**Directions:**
Could you transcribe exactly the lines below, from the line with "Then, the coefficients" through the line with "obstruct fluid paths.", and nothing else, leaving out the pictures?

**Data for this task:**

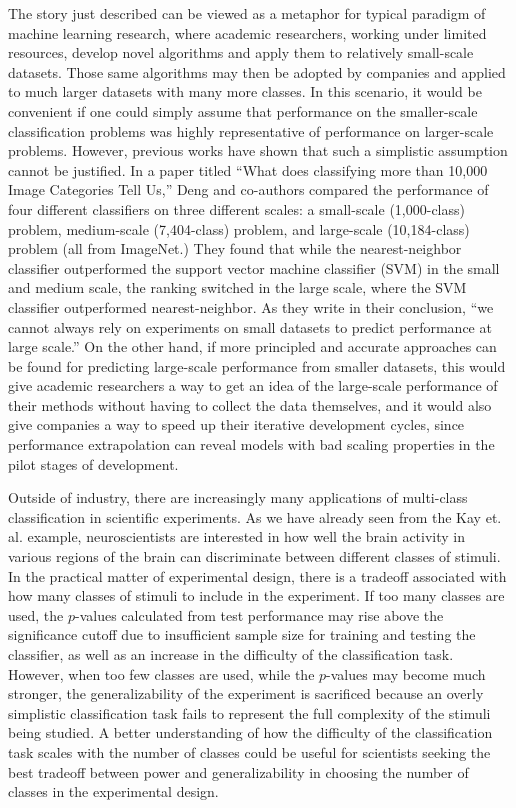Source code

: \documentclass[12pt]{article}
\begin{document}
The story just described can be viewed as a metaphor for typical
paradigm of machine learning research, where academic researchers,
working under limited resources, develop novel algorithms and apply
them to relatively small-scale datasets.  Those same algorithms may
then be adopted by companies and applied to much larger datasets with
many more classes.  In this scenario, it would be convenient if one
could simply assume that performance on the smaller-scale
classification problems was highly representative of performance on
larger-scale problems.  However, previous works have shown that such a
simplistic assumption cannot be justified.  In a paper titled ``What
does classifying more than 10,000 Image Categories Tell Us,'' Deng and
co-authors compared the performance of four different classifiers on
three different scales: a small-scale (1,000-class) problem,
medium-scale (7,404-class) problem, and large-scale (10,184-class)
problem (all from ImageNet.)  They found that while the
nearest-neighbor classifier outperformed the support vector machine
classifier (SVM) in the small and medium scale, the ranking switched
in the large scale, where the SVM classifier outperformed
nearest-neighbor.  As they write in their conclusion, ``we cannot
always rely on experiments on small datasets to predict performance at
large scale.''  On the other hand, if more principled and accurate
approaches can be found for predicting large-scale performance from
smaller datasets, this would give academic researchers a way to get an
idea of the large-scale performance of their methods without having to
collect the data themselves, and it would also give companies a way to
speed up their iterative development cycles, since performance
extrapolation can reveal models with bad scaling properties in the
pilot stages of development.

Outside of industry, there are increasingly many applications of
multi-class classification in scientific experiments.  As we have
already seen from the Kay et. al. example, neuroscientists are
interested in how well the brain activity in various regions of the
brain can discriminate between different classes of stimuli.  In the
practical matter of experimental design, there is a tradeoff
associated with how many classes of stimuli to include in the
experiment.  If too many classes are used, the $p$-values calculated
from test performance may rise above the significance cutoff due to
insufficient sample size for training and testing the classifier, as
well as an increase in the difficulty of the classification task.
However, when too few classes are used, while the $p$-values may
become much stronger, the generalizability of the experiment is
sacrificed because an overly simplistic classification task fails to
represent the full complexity of the stimuli being studied.  A better
understanding of how the difficulty of the classification task scales
with the number of classes could be useful for scientists seeking the
best tradeoff between power and generalizability in choosing the
number of classes in the experimental design.
\end{document}
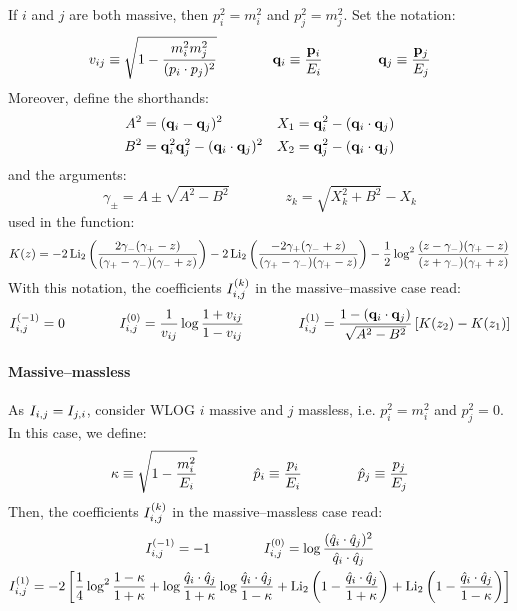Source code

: If $ i $ and $ j $ are both massive, then $ p_i^2 = m_i^2 $ and $ p_j^2 = m_j^2 $. Set the notation:
\begin{equation}
  v_{ij} \equiv \sqrt{1 - \frac{m_i^2 m_j^2}{(p_i \cdot p_j)^2}}
  \qquad \qquad
  \mathbf{q}_i \equiv \frac{\mathbf{p}_i}{E_i}
  \qquad \qquad
  \mathbf{q}_j \equiv \frac{\mathbf{p}_j}{E_j}
  \label{eq:v-def}
\end{equation}
Moreover, define the shorthands:
\begin{align*}
  A^2 &= (\mathbf{q}_i - \mathbf{q}_j)^2 & X_1 &= \mathbf{q}_i^2 - (\mathbf{q}_i \cdot \mathbf{q}_j) \\
  B^2 &= \mathbf{q}_i^2 \mathbf{q}_j^2 - (\mathbf{q}_i \cdot \mathbf{q}_j)^2 & X_2 &= \mathbf{q}_j^2 - (\mathbf{q}_i \cdot \mathbf{q}_j)
\end{align*}
and the arguments:
\begin{equation*}
  \gamma_{\pm} = A \pm \sqrt{A^2 - B^2}
  \qquad \qquad
  z_k = \sqrt{X_k^2 + B^2} - X_k
\end{equation*}
used in the function:
\begin{equation*}
  K(z) = - 2 \operatorname{Li_2} \left( \frac{2\gamma_- (\gamma_+ - z)}{(\gamma_+ - \gamma_-) (\gamma_- + z)} \right) - 2 \operatorname{Li_2} \left( \frac{-2\gamma_+(\gamma_- + z)}{(\gamma_+ - \gamma_-) (\gamma_+ - z)} \right) - \frac{1}{2} \log^2 \frac{(z - \gamma_-) (\gamma_+ - z)}{(z + \gamma_-) (\gamma_+ + z)}
\end{equation*}
With this notation, the coefficients $ I_{i,j}^{(k)} $ in the massive--massive case read:
\begin{equation}
  I_{i,j}^{(-1)} = 0
  \qquad \qquad
  I_{i,j}^{(0)} = \frac{1}{v_{ij}} \log \frac{1 + v_{ij}}{1 - v_{ij}}
  \qquad \qquad
  I_{i,j}^{(1)} = \frac{1 - (\mathbf{q}_i \cdot \mathbf{q}_j)}{\sqrt{A^2 - B^2}} \left[ K(z_2) - K(z_1) \right]
\end{equation}

\paragraph{Massive--massless}

As $ I_{i,j} = I_{j,i} $, consider WLOG $ i $ massive and $ j $ massless, i.e. $ p_i^2 = m_i^2 $ and $ p_j^2 = 0 $. In this case, we define:
\begin{equation}
  \kappa \equiv \sqrt{1 - \frac{m_i^2}{E_i}}
  \qquad \qquad
  \hat{p}_i \equiv \frac{p_i}{E_i}
  \qquad \qquad
  \hat{p}_j \equiv \frac{p_j}{E_j}
  \label{eq:kappa-def}
\end{equation}
Then, the coefficients $ I_{i,j}^{(k)} $ in the massive--massless case read:
\begin{equation}
  \begin{gathered}
    I_{i,j}^{(-1)} = -1
    \qquad \qquad
    I_{i,j}^{(0)} = \log \frac{(\hat{q}_i \cdot \hat{q}_j)^2}{\hat{q}_i \cdot \hat{q}_j}
    \\
    I_{i,j}^{(1)} = -2 \left[ \frac{1}{4} \log^2 \frac{1 - \kappa}{1 + \kappa} + \log \frac{\hat{q}_i \cdot \hat{q}_j}{1 + \kappa} \log \frac{\hat{q}_i \cdot \hat{q}_j}{1 - \kappa} + \operatorname{Li_2} \left( 1 - \frac{\hat{q}_i \cdot \hat{q}_j}{1 + \kappa} \right) + \operatorname{Li_2} \left( 1 - \frac{\hat{q}_i \cdot \hat{q}_j}{1 - \kappa} \right) \right]
  \end{gathered}
\end{equation}

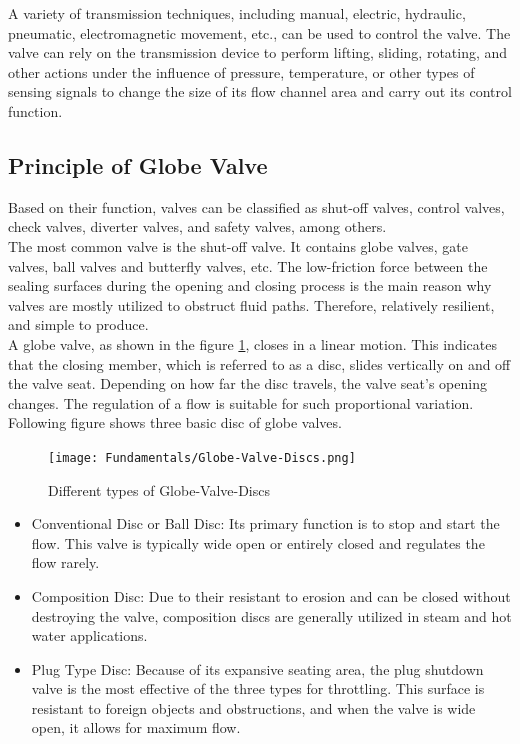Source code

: A variety of transmission techniques, including manual, electric, hydraulic, pneumatic, 
electromagnetic movement, etc., can be used to control the valve. The valve can rely on the 
transmission device to perform lifting, sliding, rotating, and other actions under the influence of pressure, 
temperature, or other types of sensing signals to change the size of its flow channel area and carry out 
its control function.


\subsection{Principle of Globe Valve}
\label{sec:PrincipleofGlobeValve}

Based on their function, valves can be classified as shut-off valves, control valves, 
check valves, diverter valves, and safety valves, among others.\\

The most common valve is the shut-off valve. It contains globe valves, gate valves, 
ball valves and butterfly valves, etc. The low-friction force between the sealing surfaces 
during the opening and closing process is the main reason why valves are mostly utilized to 
obstruct fluid paths. Therefore, relatively resilient, and simple to produce.\\

A globe valve, as shown in the figure \ref*{fig:discs}, closes in a linear motion. This indicates that the closing member, 
which is referred to as a disc, slides vertically on and off the valve seat. Depending on how far the disc travels, 
the valve seat's opening changes. The regulation of a flow is suitable for such proportional variation. 
Following figure shows three basic disc of globe valves.\\

\begin{figure}[htbp]
    \centering
    \texttt{[image: Fundamentals/Globe-Valve-Discs.png]}
    \caption{Different types of Globe-Valve-Discs \cite{discs}}
    \label{fig:discs}
\end{figure}

\begin{itemize}
    \item Conventional Disc or Ball Disc: Its primary function is to stop and start the flow. This valve is typically wide open or entirely closed and regulates the flow rarely.
    \item Composition Disc: Due to their resistant to erosion and can be closed without destroying the valve, composition discs are generally utilized in steam and hot water applications.
    \item Plug Type Disc: Because of its expansive seating area, the plug shutdown valve is the most effective of the three types for throttling. This surface is resistant to foreign objects and obstructions, and when the valve is wide open, it allows for maximum flow.
\end{itemize}

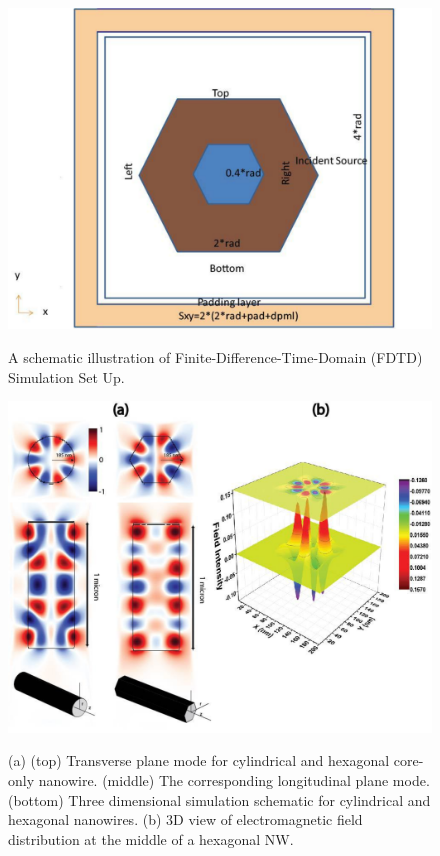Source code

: \begin{figure}
  \caption{A schematic illustration of Finite-Difference-Time-Domain (FDTD) Simulation Set Up.}
  \centering
  \includegraphics[width=\textwidth]{pictures/LM/MeepSchematic}
  \label{MeepSchematic}
\end{figure}

\begin{figure}
  \caption{(a) (top) Transverse plane mode for cylindrical and hexagonal core-only nanowire. (middle) The corresponding longitudinal plane mode. (bottom) Three dimensional simulation schematic for cylindrical and hexagonal nanowires. (b) 3D view of electromagnetic field distribution at the middle of a hexagonal NW.}
  \centering
  \includegraphics[width=\textwidth,height=0.7\textheight]{pictures/LM/NWsketch}
  \label{NWsketch}
\end{figure}

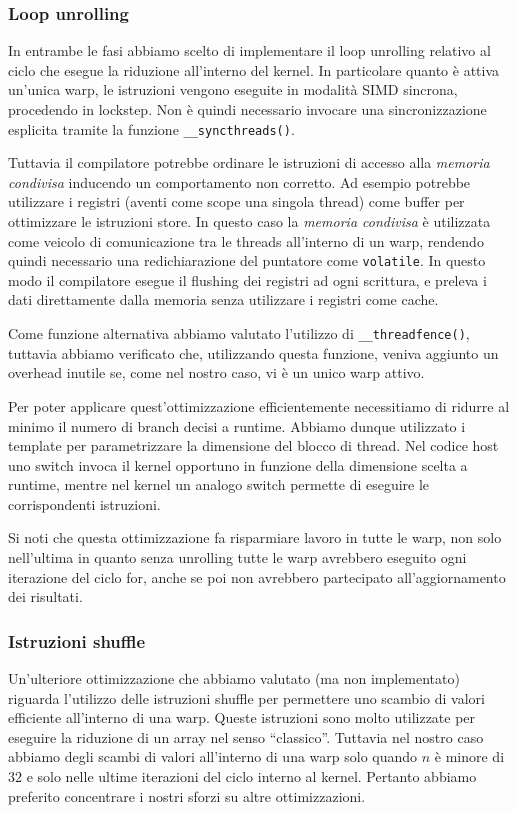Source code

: \documentclass[a4paper]{article}   %
\begin{document}
\subsubsection{Loop unrolling}
In entrambe le fasi abbiamo scelto di implementare il loop unrolling relativo al ciclo che esegue la riduzione all’interno del kernel. In particolare quanto è attiva un’unica warp, le istruzioni vengono eseguite in modalità SIMD sincrona, procedendo in lockstep. Non è quindi necessario invocare una sincronizzazione esplicita tramite la funzione {\tt \_\_syncthreads()}.

Tuttavia il compilatore potrebbe ordinare le istruzioni di accesso alla \emph{memoria condivisa} inducendo un comportamento non corretto. Ad esempio potrebbe utilizzare i registri (aventi come scope una singola thread) come buffer per ottimizzare le istruzioni store.
In questo caso la \emph{memoria condivisa} è utilizzata come veicolo di comunicazione tra le threads all’interno di un warp, rendendo quindi necessario una redichiarazione del puntatore come {\tt volatile}. In questo modo il compilatore esegue il flushing dei registri ad ogni scrittura, e preleva i dati direttamente dalla memoria senza utilizzare i registri come cache.

Come funzione alternativa abbiamo valutato l’utilizzo di {\tt \_\_threadfence()}, tuttavia abbiamo verificato che, utilizzando questa funzione, veniva aggiunto un overhead inutile se, come nel nostro caso, vi è un unico warp attivo.

Per poter applicare quest’ottimizzazione efficientemente necessitiamo di ridurre al minimo il numero di branch decisi a runtime. Abbiamo dunque utilizzato i template per parametrizzare la dimensione del blocco di thread. Nel codice host uno switch invoca il kernel opportuno in funzione della dimensione scelta a runtime, mentre nel kernel un analogo switch permette di eseguire le corrispondenti istruzioni.

Si noti che questa ottimizzazione fa risparmiare lavoro in tutte le warp, non solo nell’ultima in quanto senza unrolling tutte le warp avrebbero eseguito ogni iterazione del ciclo for, anche se poi non avrebbero partecipato all’aggiornamento dei risultati.

\subsubsection{Istruzioni shuffle}
Un’ulteriore ottimizzazione che abbiamo valutato (ma non implementato) riguarda l’utilizzo delle istruzioni shuffle per permettere uno scambio di valori efficiente all’interno di una warp. Queste istruzioni sono molto utilizzate per eseguire la riduzione di un array nel senso “classico”. Tuttavia nel nostro caso abbiamo degli scambi di valori all’interno di una warp solo quando $n$ è minore di $32$ e solo nelle ultime iterazioni del ciclo interno al kernel. Pertanto abbiamo preferito concentrare i nostri sforzi su altre ottimizzazioni.
\end{document}
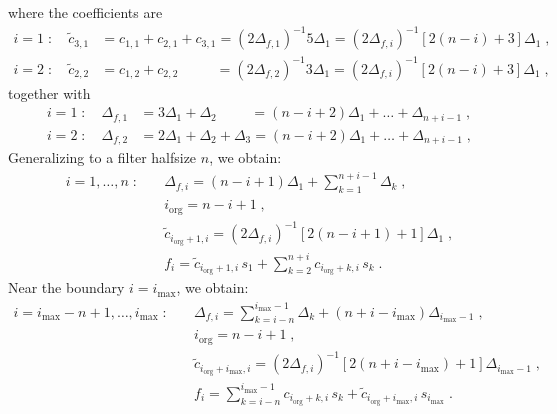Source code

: where the coefficients are
\begin{subequations}
  \begin{align}
    i=1\;:\quad\tilde{c}_{3,1} &= c_{1,1}+c_{2,1}+c_{3,1} =(2\Delta_{f,1})^{-1}5\Delta_{1}
    =(2\Delta_{f,i})^{-1}[2(n-i)+3]\Delta_{1}\;,\\
    i=2\;:\quad\tilde{c}_{2,2} &= c_{1,2}+c_{2,2}\phantom{(+c_{3,1}} =(2\Delta_{f,2})^{-1}3\Delta_{1}
    =(2\Delta_{f,i})^{-1}[2(n-i)+3]\Delta_{1}\;,
  \end{align}
\end{subequations}
together with
\begin{subequations}
  \begin{align}
    i=1\;:\quad\Delta_{f,1}&=3\Delta_{1}+\Delta_{2}\phantom{+\Delta_{3})}=
    (n-i+2)\Delta_{1}+\ldots+\Delta_{n+i-1}\;,\\
    i=2\;:\quad\Delta_{f,2}&=2\Delta_{1}+\Delta_{2}+\Delta_{3}=
    (n-i+2)\Delta_{1}+\ldots+\Delta_{n+i-1}\;,
  \end{align}
\end{subequations}
Generalizing to a filter halfsize $n$, we obtain:
\begin{subequations}
  \begin{align}
    i=1,\ldots,n\;:\quad 
    & \Delta_{f,i} = (n-i+1)\Delta_{1}+\sum_{k=1}^{n+i-1}\Delta_{k} \;,\\
    & i_\mathrm{org}=n-i+1\;,\\
    &\tilde{c}_{i_\mathrm{org}+1,i} = (2\Delta_{f,i})^{-1}[2(n-i+1)+1]\Delta_{1}\;,\\
    &f_{i} =\tilde{c}_{i_\mathrm{org}+1,i}\,s_1+\sum_{k=2}^{n+i} c_{i_\mathrm{org}+k,i}\,s_{k} \;.
  \end{align}
\end{subequations}
Near the boundary $i=i_\mathrm{max}$, we obtain:
\begin{subequations}
  \begin{align}
    i=i_\mathrm{max}-n+1,\ldots,i_\mathrm{max}\;:\quad 
    & \Delta_{f,i} = \sum_{k=i-n}^{i_\mathrm{max}-1}\Delta_{k} +(n+i-i_\mathrm{max})\Delta_{i_\mathrm{max}-1}\;,\\
    & i_\mathrm{org}=n-i+1\;,\\
    &\tilde{c}_{i_\mathrm{org}+i_\mathrm{max},i} = (2\Delta_{f,i})^{-1}[2(n+i-i_\mathrm{max})+1]\Delta_{i_\mathrm{max}-1}\;,\\
    &f_{i} =\sum_{k=i-n}^{i_\mathrm{max}-1} c_{i_\mathrm{org}+k,i}\,s_{k}+\tilde{c}_{i_\mathrm{org}+i_\mathrm{max},i}\,s_{i_\mathrm{max}} \;.
  \end{align}
\end{subequations}

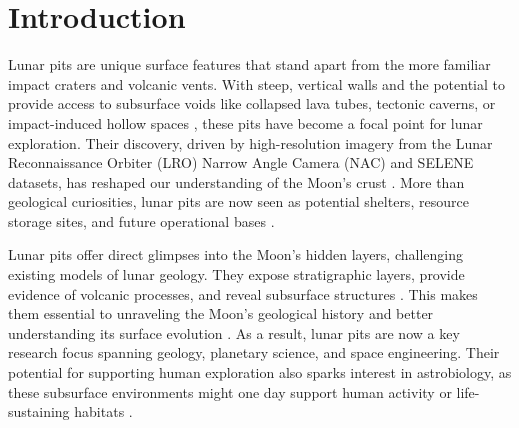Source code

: \graphicspath{{img/ch1}}

\section{Introduction}
Lunar pits are unique surface features that stand apart from the more familiar impact craters and volcanic vents. With steep, vertical walls and the potential to provide access to subsurface voids like collapsed lava tubes, tectonic caverns, or impact-induced hollow spaces \cite{lunar-pit-distribution, lunar-pits-entrances-to-caves, new-wagner}, these pits have become a focal point for lunar exploration. Their discovery, driven by high-resolution imagery from the Lunar Reconnaissance Orbiter (LRO) Narrow Angle Camera (NAC) and SELENE datasets, has reshaped our understanding of the Moon's crust \cite{lunar-pit-distribution, new-wagner, Carrer2024}. More than geological curiosities, lunar pits are now seen as potential shelters, resource storage sites, and future operational bases \cite{bases-feng, newer-thermal, sublunear-lava}.

Lunar pits offer direct glimpses into the Moon’s hidden layers, challenging existing models of lunar geology. They expose stratigraphic layers, provide evidence of volcanic processes, and reveal subsurface structures \cite{sublunear-lava, lunar-pit-distribution}. This makes them essential to unraveling the Moon’s geological history and better understanding its surface evolution \cite{new-wagner, thermal-lunar-pits, lunar-pits-entrances-to-caves}. As a result, lunar pits are now a key research focus spanning geology, planetary science, and space engineering. Their potential for supporting human exploration also sparks interest in astrobiology, as these subsurface environments might one day support human activity or life-sustaining habitats \cite{bases-feng, newer-thermal, thermal-lunar-pits}.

**Response:**
Then, the coefficients $ I_{i,j}^{(k)} $ in the massive--massless case read:
\begin{equation}
  \begin{gathered}
    I_{i,j}^{(-1)} = -1
    \qquad \qquad
    I_{i,j}^{(0)} = \log \frac{(\hat{q}_i \cdot \hat{q}_j)^2}{\hat{q}_i \cdot \hat{q}_j}
    \\
    I_{i,j}^{(1)} = -2 \left[ \frac{1}{4} \log^2 \frac{1 - \kappa}{1 + \kappa} + \log \frac{\hat{q}_i \cdot \hat{q}_j}{1 + \kappa} \log \frac{\hat{q}_i \cdot \hat{q}_j}{1 - \kappa} + \operatorname{Li_2} \left( 1 - \frac{\hat{q}_i \cdot \hat{q}_j}{1 + \kappa} \right) + \operatorname{Li_2} \left( 1 - \frac{\hat{q}_i \cdot \hat{q}_j}{1 - \kappa} \right) \right]
  \end{gathered}
\end{equation}

Source code

: A variety of transmission techniques, including manual, electric, hydraulic, pneumatic, 
electromagnetic movement, etc., can be used to control the valve. The valve can rely on the 
transmission device to perform lifting, sliding, rotating, and other actions under the influence of pressure, 
temperature, or other types of sensing signals to change the size of its flow channel area and carry out 
its control function.


\subsection{Principle of Globe Valve}
\label{sec:PrincipleofGlobeValve}

Based on their function, valves can be classified as shut-off valves, control valves, 
check valves, diverter valves, and safety valves, among others.\\

The most common valve is the shut-off valve. It contains globe valves, gate valves, 
ball valves and butterfly valves, etc. The low-friction force between the sealing surfaces 
during the opening and closing process is the main reason why valves are mostly utilized to 
obstruct fluid paths. Therefore, relatively resilient, and simple to produce.\\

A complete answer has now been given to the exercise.